Brennan distinguished
62 In Brennan, the accused was charged with robbery, stealing and armed robbery. Identity of the offender was in issue. Brennan was alleged to have stolen a motor vehicle from the Scarborough Beach carpark on 25 April 2014, in circumstances where he initially got into the passenger's seat and demanded that the female driver drive off, but then pushed her out of the vehicle and drove away when she refused and screamed for help. It was also alleged that the following day, 26 April 2014, Brennan, while still in possession of the stolen vehicle, stole fuel from a service station in Leederville early in the morning and, later, at 4.17 pm, with threats of violence, while armed with a tyre lever, stole cash from a woman who had just withdrawn the money from an automatic teller machine at a shopping centre in Floreat. It seems the offender used the vehicle to leave the scene. The vehicle was found that evening in Subiaco. He was located nearby by police, and the keys to the vehicle were found in a walled garden bed at that location. There was forensic evidence that DNA matching Brennan's profile was found on the steering wheel of the stolen vehicle, on an item located in the vehicle, and on the keys to the vehicle.
63 The propensity evidence sought to be relied on in Brennan concerned offences committed some five years earlier in which he stole a vehicle from its driver and passenger in Northbridge, with the use of violence and threats of violence while armed with a screwdriver, and then, while in possession of the vehicle and using it to get away, he stole a handbag from a female pedestrian in Subiaco, with threats of violence and while armed with the screwdriver.
64 The prosecution submitted in Brennan that the likelihood of the accused's DNA being found on three separate items located in or connected with the stolen vehicle, together with the tendency that his past convictions demonstrated, made it 'highly unlikely' that he was not the offender: Brennan [16]. It was argued that the propensity evidence would negate any suggestion that his DNA was deposited on those items 'other than because [he] was the offender', including any claim that he was a passenger or 'drove the vehicle other than when the offences occurred': Brennan [15]. However, Corboy J considered there was a fundamental problem with that argument, in that there was evidence in the prosecution brief that a man was seen to get into the vehicle at a beach carpark in Hillarys late on the afternoon of 26 April 2014 and drive away.
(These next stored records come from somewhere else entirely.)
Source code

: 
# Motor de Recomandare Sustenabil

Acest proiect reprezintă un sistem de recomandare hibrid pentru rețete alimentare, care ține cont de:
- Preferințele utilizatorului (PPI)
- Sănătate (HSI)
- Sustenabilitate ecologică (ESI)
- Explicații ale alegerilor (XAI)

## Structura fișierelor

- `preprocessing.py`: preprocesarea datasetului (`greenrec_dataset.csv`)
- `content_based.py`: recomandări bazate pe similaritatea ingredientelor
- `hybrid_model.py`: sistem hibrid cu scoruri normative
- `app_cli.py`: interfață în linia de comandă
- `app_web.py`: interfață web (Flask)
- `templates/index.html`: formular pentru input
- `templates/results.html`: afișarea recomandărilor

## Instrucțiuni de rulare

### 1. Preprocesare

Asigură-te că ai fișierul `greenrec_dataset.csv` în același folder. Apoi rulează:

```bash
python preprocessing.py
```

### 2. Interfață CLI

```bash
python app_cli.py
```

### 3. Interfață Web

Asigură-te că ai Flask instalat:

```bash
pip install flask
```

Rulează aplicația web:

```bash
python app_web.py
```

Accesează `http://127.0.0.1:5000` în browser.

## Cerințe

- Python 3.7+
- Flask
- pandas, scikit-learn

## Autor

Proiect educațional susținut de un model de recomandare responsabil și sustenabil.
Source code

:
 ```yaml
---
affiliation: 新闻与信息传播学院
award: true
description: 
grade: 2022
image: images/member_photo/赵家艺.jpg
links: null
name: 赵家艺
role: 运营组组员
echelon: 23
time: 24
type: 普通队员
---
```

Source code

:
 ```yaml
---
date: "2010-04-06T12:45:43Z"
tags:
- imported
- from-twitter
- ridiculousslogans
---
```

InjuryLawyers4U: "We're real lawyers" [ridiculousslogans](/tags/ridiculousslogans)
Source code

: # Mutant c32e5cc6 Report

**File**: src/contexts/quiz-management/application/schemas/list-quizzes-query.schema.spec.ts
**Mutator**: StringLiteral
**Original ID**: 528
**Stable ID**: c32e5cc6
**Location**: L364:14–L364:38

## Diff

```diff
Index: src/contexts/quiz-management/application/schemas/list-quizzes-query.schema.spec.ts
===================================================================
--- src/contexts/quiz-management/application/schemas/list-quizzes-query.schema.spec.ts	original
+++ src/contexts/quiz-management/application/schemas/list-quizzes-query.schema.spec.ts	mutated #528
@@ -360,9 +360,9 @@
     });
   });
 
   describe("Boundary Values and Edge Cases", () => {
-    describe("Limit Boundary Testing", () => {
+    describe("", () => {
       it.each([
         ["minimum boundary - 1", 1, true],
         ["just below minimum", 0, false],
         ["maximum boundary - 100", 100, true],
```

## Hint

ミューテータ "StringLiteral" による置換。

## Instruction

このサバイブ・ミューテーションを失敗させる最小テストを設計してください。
His Honour considered that it must be the State's case that it was Brennan who was seen to get into the vehicle. His Honour also appears to have proceeded on the basis that this sighting was after the offence that occurred at 4.17 pm in Floreat. As there was evidence that Brennan 'may well have driven the vehicle on occasions that are not the subject of any charge - at and from the beach carpark to Subiaco', his Honour considered that Brennan's past offending had little probative value in rebutting any claim that he drove the car 'other than when the offences occurred': Brennan [31]. It could not assist in proving that the DNA was deposited on relevant items when the vehicle was stolen or allegedly used in the commission of the other offences with which Brennan was charged.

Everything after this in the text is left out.